6. Other Projects Await
The last – and arguably biggest – argument for Ronda Rousey to retire is that her career outside of the UFC isn’t dwindling at all. Rousey has already appeared on talk shows, in commercials and even has had parts in blockbuster movies.
Not even 30 years old yet, Rousey is very much in her prime as a fighter, but even more so as an icon for whatever it is she wants to do with her brand. Rousey has made loads of cash fighting and her last two losses can’t take away the fact that she will probably go down as the most dominant female UFC fighter ever. The woman defended her bantamweight title an insane five times, faced solid competition and started her career off a perfect 12-0.
It all crumbled in horrific fashion, but Rousey is still a UFC icon and she can use the brand she built to make more money down the road. The big platform figures to be movies, as Rousey has the personality and athleticism to star in action movies, as well as the following to promote all kinds of different roles and stories.
What Rousey decides to do with her time from here on out remains to be seen. Perhaps she’ll write books or tackle dreams she’s never dabbled in yet.
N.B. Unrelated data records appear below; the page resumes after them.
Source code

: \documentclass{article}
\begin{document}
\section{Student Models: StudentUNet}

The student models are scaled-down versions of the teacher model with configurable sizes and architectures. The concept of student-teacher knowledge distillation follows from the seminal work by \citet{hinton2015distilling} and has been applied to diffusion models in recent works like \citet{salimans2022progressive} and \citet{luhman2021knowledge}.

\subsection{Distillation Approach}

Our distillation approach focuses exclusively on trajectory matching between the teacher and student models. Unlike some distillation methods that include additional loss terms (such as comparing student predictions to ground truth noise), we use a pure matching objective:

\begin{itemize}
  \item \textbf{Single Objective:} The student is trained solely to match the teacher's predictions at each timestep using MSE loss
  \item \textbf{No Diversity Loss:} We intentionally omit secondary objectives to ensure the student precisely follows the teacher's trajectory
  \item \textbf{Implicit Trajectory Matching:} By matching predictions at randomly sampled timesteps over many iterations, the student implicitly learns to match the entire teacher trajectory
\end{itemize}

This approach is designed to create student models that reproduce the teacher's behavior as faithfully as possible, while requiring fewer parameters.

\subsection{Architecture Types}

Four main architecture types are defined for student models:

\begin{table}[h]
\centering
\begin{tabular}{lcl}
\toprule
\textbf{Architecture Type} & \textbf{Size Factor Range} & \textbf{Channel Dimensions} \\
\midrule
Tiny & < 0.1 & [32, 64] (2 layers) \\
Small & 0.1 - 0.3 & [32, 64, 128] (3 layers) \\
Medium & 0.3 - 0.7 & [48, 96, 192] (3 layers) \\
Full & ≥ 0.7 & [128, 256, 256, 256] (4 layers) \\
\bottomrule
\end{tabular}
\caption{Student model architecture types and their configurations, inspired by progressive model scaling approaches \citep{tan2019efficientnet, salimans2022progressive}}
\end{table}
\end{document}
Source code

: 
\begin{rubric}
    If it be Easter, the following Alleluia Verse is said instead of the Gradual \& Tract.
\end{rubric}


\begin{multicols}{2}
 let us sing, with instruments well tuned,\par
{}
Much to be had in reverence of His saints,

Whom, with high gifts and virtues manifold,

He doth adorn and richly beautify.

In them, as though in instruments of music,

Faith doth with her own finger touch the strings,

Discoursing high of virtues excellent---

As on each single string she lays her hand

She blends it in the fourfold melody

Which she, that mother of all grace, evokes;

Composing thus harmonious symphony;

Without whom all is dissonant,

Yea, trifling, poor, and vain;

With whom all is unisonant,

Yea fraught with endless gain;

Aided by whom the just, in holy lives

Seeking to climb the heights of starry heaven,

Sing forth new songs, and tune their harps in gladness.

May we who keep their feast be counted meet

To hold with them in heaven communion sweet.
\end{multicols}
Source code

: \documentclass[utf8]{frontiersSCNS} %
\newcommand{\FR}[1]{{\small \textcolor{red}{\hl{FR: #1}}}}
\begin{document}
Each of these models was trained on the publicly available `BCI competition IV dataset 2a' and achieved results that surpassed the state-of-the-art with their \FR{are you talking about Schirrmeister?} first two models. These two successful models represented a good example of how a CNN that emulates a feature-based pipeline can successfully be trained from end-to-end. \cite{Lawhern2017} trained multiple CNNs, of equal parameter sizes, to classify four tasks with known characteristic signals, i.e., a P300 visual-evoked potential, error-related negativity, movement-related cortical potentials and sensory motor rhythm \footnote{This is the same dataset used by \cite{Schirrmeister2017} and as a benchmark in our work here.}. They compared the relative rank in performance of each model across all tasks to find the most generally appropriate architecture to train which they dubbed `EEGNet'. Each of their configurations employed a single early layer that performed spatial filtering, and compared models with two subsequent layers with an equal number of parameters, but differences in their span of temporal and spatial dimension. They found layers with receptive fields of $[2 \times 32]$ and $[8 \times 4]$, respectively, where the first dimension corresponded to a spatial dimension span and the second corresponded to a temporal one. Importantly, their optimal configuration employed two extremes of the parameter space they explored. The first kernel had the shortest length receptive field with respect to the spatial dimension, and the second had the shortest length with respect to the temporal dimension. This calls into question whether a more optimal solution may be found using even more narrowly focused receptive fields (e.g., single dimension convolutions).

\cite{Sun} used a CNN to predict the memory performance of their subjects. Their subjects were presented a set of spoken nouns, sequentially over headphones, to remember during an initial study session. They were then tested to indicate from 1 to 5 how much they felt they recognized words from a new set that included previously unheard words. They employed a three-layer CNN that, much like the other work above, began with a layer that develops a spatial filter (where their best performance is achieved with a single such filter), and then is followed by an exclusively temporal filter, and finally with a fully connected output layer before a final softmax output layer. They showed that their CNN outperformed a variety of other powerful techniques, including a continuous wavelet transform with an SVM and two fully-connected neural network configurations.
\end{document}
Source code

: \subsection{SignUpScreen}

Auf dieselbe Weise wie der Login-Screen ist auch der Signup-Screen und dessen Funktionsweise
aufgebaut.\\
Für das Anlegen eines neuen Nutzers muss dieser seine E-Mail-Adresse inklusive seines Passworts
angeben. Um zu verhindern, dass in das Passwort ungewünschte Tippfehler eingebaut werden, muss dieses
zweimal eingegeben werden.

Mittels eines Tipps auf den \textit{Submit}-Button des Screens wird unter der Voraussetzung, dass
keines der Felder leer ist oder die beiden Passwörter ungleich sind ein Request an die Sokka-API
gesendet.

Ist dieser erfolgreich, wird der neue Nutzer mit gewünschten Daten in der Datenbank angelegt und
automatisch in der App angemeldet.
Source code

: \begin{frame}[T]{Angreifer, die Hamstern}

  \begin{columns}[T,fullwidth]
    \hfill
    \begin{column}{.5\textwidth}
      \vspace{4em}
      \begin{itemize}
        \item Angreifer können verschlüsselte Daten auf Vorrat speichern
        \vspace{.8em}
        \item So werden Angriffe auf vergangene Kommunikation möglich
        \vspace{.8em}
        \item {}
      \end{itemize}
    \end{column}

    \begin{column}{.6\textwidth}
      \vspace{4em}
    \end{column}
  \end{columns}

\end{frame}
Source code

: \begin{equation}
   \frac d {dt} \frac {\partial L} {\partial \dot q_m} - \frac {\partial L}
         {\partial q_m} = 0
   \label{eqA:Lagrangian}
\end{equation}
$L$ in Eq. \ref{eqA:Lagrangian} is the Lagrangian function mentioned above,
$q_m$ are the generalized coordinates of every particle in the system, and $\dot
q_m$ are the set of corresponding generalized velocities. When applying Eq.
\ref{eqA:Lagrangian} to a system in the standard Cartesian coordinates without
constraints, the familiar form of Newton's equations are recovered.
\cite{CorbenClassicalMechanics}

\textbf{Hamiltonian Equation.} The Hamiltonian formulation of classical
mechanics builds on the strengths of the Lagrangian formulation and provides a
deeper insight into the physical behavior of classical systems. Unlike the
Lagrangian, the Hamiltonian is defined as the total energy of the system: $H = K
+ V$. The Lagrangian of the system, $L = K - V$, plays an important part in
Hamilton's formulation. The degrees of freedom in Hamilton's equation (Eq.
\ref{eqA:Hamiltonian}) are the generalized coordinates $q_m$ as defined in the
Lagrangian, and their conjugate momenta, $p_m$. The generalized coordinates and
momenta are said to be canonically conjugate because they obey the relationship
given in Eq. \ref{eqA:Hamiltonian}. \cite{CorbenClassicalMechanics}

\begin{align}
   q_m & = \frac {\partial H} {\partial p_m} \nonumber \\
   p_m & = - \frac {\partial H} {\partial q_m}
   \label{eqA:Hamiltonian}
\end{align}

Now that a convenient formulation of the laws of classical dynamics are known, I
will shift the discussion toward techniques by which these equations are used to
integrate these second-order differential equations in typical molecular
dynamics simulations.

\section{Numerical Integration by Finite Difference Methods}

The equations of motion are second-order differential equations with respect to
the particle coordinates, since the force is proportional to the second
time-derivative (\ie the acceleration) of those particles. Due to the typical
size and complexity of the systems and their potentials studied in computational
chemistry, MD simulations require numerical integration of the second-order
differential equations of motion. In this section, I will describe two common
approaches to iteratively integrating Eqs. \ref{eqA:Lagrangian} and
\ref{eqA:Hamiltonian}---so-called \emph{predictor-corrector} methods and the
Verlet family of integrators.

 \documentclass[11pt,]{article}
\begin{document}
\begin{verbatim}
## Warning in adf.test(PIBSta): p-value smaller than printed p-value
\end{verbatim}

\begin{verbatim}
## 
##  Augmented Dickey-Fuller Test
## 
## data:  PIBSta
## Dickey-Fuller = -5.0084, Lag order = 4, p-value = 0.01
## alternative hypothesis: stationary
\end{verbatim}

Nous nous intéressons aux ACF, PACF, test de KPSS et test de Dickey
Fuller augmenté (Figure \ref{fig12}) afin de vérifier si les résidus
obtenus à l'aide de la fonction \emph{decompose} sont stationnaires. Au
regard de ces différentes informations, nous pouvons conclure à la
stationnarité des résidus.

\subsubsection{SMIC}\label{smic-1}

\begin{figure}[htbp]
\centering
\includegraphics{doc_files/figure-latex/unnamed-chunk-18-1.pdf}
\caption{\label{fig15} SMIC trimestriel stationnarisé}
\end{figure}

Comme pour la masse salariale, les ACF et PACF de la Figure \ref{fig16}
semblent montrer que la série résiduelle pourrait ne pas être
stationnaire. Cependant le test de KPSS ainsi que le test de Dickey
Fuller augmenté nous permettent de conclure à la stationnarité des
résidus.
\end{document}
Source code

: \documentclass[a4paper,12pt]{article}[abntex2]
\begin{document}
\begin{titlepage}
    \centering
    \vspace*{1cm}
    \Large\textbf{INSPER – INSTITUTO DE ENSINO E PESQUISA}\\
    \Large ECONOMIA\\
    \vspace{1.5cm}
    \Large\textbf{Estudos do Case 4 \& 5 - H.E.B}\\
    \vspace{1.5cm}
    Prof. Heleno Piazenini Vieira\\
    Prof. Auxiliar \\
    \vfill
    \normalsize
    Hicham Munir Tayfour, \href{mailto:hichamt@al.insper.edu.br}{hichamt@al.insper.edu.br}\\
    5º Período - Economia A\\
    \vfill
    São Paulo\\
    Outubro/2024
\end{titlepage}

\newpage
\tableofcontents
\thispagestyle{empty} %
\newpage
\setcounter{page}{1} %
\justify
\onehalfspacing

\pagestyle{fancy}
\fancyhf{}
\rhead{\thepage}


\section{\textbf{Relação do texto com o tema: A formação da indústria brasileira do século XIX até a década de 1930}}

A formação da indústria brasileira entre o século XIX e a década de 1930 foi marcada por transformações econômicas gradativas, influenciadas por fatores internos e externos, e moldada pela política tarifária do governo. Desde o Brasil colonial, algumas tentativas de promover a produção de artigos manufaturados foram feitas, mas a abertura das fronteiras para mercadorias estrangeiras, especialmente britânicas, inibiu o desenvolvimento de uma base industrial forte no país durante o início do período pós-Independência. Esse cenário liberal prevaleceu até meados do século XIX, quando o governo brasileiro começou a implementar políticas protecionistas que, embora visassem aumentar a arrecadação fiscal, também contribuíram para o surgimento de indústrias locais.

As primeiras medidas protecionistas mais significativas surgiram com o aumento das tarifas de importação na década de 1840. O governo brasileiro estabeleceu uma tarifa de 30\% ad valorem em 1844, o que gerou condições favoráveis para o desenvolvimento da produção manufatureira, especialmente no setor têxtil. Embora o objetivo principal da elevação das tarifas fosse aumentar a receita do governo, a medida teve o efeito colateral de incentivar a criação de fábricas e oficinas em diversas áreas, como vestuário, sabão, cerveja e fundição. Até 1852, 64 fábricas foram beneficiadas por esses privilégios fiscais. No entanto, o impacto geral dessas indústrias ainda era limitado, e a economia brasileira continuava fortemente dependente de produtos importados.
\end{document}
The point is, she’s about as famous as any athlete and she has such a massive following that no matter what she does, people will probably pay to get a piece of it. That could even be a big reason why she’s lost her focus over the past year, and possibly why she’s already thinking about leaving the Octagon behind for good.
Each of these reasons individually could be enough for Rousey to call it quits, but as fellow UFC star Jon Jones recently pointed out, no matter the outcome, it will be more impressive if Rousey finds a way to go out on her own terms instead of quitting after two losses.
Rousey herself recently released a statement that suggested she’ll at least consider all her options. It will be interesting to see what she ultimately decides, but if it’s retirement, no one should be overly surprised.